Share Repurchase Program

In July 2012, the board of directors authorized the repurchase of up to $100 million of the Company's common stock. During 2012, the Company repurchased 1,005,559 shares of its outstanding common stock at an weighted average price of $49.72 per share, excluding commissions, for the aggregate purchase price of $50 million. In January 2013, the board of directors reauthorized the previously authorized $100 million and increased the repurchase amount an additional $200 million, bringing the total share repurchase authorization to $300 million. In March 2013, the Company entered into an accelerated stock buyback ("ASB") program with a third-party financial institution to purchase shares of common stock for an aggregate purchase price of $125 million. Under the program, the Company paid the financial institution $125 million and received an initial delivery of 1,713,502 shares of common stock. The value of those shares on the date of delivery was $100 million at $58.36 per share and is included in common stock held in treasury. On April 17, 2013, the program concluded, and the Company received an additional 495,576 shares.

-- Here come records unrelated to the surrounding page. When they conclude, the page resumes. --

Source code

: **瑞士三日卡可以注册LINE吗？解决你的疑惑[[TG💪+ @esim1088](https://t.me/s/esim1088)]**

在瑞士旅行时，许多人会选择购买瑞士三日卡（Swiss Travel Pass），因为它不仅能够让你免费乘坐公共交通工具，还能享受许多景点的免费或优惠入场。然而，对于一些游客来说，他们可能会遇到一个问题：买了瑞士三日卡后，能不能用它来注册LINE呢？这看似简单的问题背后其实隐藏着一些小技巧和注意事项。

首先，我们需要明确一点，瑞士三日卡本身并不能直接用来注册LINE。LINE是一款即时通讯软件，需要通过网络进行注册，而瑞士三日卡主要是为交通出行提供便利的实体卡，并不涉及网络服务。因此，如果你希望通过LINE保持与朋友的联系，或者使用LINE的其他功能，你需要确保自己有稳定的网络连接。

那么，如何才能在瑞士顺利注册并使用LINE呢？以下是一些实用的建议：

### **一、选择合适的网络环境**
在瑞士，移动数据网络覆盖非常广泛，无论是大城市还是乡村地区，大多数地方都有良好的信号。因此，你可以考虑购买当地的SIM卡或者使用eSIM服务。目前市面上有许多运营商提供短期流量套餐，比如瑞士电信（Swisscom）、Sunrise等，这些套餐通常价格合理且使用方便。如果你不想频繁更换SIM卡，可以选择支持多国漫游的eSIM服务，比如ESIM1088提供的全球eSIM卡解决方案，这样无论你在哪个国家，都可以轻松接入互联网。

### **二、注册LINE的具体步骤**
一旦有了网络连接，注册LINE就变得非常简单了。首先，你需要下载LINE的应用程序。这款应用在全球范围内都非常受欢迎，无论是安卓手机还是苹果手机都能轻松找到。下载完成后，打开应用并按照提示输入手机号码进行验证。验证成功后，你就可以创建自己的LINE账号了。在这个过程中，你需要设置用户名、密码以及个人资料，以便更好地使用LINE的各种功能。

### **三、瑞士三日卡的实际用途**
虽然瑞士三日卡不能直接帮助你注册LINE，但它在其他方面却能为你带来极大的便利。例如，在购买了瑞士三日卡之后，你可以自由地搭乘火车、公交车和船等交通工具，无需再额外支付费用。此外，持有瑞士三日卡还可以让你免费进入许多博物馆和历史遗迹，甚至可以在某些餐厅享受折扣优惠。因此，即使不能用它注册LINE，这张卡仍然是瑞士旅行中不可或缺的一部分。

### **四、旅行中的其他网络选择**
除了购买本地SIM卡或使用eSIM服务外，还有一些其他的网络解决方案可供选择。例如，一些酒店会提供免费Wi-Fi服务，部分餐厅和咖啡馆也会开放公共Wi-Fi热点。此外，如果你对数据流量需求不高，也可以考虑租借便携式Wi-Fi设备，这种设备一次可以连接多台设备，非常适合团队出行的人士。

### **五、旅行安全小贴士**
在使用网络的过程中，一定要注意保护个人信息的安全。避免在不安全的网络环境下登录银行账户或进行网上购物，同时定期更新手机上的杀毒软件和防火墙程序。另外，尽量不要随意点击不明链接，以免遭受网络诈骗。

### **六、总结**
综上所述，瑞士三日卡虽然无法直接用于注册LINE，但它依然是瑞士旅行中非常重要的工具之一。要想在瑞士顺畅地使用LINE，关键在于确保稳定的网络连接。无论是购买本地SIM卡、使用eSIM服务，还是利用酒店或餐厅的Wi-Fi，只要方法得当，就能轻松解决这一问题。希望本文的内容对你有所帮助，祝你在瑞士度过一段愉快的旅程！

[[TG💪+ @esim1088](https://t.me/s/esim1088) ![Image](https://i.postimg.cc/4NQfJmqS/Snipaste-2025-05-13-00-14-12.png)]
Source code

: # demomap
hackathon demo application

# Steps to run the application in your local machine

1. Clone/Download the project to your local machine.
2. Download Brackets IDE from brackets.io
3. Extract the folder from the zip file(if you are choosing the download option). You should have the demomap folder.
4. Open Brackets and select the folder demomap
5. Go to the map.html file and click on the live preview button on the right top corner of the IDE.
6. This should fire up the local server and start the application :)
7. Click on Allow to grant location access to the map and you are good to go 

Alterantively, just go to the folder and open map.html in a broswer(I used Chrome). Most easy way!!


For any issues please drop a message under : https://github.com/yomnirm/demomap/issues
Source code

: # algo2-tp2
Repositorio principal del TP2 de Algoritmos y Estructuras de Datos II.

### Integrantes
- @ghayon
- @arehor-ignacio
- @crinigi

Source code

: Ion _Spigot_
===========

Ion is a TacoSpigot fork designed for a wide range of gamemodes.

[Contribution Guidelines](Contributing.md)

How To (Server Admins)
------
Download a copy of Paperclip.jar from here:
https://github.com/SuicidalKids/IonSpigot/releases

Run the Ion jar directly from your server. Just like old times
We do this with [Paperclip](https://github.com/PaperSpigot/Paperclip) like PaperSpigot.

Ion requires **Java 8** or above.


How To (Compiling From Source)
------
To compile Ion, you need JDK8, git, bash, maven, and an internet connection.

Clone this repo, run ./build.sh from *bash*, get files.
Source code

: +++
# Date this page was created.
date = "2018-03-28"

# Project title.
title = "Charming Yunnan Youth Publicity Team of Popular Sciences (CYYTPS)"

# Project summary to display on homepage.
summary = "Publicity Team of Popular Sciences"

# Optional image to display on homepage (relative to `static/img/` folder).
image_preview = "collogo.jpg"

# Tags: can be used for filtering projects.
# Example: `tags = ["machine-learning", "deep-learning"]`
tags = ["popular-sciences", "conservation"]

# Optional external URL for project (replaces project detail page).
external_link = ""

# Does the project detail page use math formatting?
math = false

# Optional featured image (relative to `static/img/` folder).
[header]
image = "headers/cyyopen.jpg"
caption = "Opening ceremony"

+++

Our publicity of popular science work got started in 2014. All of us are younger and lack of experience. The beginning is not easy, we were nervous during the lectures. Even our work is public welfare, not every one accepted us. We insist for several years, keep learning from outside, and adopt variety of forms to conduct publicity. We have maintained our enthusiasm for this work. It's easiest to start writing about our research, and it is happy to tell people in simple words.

In August 2013, the Company's board of directors raised the authorization of its remaining share repurchase program from $125 million to $1 billion over the next two years. The Company entered into another ASB program in August 2013 with a third-party financial institution to purchase shares of common stock for an aggregate purchase price of $125 million. The Company paid the financial institution $125 million and received an initial delivery of 1,368,925 shares of common stock. The value of those shares on the date of delivery was $100 million at $73.05 per share and is included in common stock held in treasury. On December 20, 2013, the program concluded and the Company received an additional 307,975 shares. As of December 31, 2013, $875 million remains authorized and available for repurchase through December 31, 2015. The Company anticipates that repurchases of common stock would occur from time to time in open market transactions, non-discretionary programs or in privately negotiated transactions depending on market and economic conditions, share price, trading volumes, alternative uses of capital and other factors.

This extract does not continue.